[Dataset items]

---

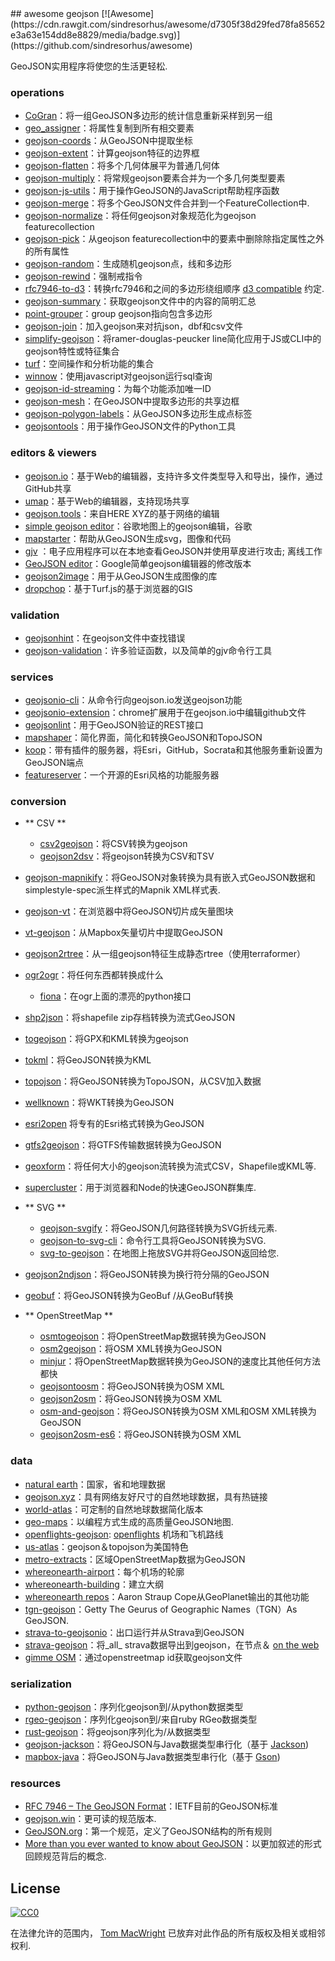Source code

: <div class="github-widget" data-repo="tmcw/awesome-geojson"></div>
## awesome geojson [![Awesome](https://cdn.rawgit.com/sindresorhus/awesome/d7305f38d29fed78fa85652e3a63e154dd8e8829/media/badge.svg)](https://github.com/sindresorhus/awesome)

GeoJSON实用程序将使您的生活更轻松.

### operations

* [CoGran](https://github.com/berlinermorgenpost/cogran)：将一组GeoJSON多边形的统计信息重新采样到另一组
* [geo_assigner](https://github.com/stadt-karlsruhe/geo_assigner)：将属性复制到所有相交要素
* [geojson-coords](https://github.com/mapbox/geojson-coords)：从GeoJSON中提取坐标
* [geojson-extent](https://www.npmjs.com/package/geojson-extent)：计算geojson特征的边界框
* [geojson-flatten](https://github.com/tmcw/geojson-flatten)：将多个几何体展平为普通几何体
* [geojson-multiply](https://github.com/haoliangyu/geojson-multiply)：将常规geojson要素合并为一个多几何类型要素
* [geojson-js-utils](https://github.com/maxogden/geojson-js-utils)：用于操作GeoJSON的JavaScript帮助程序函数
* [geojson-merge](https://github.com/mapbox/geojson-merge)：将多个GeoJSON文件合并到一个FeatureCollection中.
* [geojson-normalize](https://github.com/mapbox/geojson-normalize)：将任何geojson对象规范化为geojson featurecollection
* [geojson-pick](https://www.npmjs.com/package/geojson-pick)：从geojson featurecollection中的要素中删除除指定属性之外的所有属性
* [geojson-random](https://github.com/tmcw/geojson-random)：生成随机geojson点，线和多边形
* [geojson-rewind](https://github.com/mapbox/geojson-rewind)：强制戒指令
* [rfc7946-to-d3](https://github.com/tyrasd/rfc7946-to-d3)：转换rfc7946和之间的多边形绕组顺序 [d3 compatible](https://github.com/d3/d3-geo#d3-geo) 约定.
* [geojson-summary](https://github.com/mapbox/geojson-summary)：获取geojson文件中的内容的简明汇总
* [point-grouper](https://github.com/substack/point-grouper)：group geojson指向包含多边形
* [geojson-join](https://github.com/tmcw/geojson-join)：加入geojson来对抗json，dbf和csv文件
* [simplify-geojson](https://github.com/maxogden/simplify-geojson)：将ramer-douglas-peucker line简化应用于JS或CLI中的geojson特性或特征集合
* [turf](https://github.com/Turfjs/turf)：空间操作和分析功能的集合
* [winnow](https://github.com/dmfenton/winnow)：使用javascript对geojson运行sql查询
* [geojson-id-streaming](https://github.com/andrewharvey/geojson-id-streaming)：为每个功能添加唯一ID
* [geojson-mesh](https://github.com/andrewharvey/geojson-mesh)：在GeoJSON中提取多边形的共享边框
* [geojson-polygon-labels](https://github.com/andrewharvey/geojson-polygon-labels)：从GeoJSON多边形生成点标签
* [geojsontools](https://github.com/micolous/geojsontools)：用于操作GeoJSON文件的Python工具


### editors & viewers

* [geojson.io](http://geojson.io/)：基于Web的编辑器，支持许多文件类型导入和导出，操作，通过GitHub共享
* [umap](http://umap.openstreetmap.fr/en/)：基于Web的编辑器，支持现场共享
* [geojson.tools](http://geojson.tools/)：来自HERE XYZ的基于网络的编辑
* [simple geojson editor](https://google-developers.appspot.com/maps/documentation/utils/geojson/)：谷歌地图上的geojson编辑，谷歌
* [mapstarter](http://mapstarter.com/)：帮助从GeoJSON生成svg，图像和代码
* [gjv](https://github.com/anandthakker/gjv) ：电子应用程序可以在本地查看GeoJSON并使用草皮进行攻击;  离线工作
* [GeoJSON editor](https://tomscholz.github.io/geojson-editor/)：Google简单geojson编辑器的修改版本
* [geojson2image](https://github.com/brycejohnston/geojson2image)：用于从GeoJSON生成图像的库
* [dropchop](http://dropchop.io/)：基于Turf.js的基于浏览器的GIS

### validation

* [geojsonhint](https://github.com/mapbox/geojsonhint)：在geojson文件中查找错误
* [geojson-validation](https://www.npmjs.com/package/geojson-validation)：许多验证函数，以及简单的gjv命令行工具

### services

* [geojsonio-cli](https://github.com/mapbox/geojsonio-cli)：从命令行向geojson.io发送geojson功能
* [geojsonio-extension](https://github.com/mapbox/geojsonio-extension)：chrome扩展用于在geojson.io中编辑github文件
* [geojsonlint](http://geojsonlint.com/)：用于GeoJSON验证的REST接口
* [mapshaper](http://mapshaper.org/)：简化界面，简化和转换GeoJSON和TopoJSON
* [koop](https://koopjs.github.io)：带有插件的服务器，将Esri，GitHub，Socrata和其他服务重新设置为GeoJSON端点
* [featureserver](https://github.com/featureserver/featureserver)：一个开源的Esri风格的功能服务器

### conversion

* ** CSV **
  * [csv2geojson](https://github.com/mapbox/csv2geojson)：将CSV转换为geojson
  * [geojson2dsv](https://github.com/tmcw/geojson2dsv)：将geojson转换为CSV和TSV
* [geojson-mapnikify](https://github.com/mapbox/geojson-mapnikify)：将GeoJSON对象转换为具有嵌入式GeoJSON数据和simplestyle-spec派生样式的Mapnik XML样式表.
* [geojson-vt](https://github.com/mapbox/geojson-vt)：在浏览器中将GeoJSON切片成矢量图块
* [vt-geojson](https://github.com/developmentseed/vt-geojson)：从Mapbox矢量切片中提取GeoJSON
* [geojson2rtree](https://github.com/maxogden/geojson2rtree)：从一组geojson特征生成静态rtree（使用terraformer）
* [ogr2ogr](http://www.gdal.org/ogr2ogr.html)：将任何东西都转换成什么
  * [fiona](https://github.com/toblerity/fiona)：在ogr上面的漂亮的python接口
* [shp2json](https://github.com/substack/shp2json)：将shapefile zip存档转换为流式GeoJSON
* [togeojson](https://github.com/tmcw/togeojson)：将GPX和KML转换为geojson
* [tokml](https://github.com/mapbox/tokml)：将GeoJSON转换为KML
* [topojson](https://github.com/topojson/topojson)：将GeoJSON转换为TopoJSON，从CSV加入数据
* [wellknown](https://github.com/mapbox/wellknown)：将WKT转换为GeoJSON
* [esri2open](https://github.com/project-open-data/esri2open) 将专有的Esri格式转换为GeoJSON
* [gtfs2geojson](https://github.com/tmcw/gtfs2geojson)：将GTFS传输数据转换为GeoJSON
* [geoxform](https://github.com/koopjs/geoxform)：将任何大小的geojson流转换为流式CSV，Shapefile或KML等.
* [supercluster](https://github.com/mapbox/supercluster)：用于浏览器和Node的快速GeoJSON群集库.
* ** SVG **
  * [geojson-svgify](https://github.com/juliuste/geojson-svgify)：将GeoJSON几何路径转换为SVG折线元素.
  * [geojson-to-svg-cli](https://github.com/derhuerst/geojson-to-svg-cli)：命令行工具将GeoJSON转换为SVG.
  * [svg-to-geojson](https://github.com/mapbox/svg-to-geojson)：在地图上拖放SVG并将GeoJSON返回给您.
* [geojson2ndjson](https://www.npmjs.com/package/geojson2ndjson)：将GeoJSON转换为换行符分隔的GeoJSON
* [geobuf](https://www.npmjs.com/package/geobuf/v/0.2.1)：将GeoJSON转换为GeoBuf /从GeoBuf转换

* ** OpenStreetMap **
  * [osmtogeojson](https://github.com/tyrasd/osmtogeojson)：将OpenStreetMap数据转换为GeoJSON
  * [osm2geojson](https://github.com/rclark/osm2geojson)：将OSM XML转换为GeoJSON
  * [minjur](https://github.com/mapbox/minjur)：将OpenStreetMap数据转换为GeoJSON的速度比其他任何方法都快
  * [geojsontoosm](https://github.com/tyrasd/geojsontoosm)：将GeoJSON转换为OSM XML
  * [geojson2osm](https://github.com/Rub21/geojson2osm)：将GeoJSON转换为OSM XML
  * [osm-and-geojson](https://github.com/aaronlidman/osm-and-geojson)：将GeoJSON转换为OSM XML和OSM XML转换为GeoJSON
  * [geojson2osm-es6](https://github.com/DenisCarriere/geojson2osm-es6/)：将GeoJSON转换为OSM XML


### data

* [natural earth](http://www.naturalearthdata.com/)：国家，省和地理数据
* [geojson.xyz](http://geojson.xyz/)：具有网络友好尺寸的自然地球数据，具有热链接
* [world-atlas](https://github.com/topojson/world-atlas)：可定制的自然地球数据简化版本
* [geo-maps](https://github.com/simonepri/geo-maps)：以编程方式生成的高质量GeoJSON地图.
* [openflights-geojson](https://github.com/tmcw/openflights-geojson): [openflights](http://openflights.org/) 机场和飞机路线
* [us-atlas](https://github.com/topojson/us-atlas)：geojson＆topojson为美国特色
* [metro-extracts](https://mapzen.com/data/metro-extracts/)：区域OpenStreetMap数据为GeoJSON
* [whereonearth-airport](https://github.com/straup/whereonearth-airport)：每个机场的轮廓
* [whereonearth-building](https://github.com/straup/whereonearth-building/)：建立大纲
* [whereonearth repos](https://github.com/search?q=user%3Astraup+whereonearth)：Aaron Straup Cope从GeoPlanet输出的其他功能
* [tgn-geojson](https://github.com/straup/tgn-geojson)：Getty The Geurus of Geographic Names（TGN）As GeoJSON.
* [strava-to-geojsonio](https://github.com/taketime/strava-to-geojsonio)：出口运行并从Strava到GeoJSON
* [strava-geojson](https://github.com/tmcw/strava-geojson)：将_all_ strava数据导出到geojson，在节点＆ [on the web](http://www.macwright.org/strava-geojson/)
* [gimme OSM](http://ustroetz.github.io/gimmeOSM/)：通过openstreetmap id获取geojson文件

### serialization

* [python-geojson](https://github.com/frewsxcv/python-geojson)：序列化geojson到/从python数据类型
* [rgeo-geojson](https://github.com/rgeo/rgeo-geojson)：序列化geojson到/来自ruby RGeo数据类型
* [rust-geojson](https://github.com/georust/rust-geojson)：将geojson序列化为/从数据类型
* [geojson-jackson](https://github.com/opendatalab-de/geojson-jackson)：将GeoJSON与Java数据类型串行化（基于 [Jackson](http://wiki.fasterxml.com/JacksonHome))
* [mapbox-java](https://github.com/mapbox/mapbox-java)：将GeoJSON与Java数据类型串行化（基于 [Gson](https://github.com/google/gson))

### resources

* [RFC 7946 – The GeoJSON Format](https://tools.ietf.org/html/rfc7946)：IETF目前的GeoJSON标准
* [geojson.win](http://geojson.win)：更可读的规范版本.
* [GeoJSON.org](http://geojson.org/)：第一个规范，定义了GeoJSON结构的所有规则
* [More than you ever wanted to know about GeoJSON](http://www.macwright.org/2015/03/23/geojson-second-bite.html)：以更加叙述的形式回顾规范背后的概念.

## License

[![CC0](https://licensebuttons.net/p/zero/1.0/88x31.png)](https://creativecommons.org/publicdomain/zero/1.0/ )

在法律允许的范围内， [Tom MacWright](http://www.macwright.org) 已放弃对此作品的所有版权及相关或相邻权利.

---

When the string "utils" appears in a line of the records above, that line is to be copied.

◆ Solution for this exercise:
* [geojson-js-utils](https://github.com/maxogden/geojson-js-utils)：用于操作GeoJSON的JavaScript帮助程序函数
* [simple geojson editor](https://google-developers.appspot.com/maps/documentation/utils/geojson/)：谷歌地图上的geojson编辑，谷歌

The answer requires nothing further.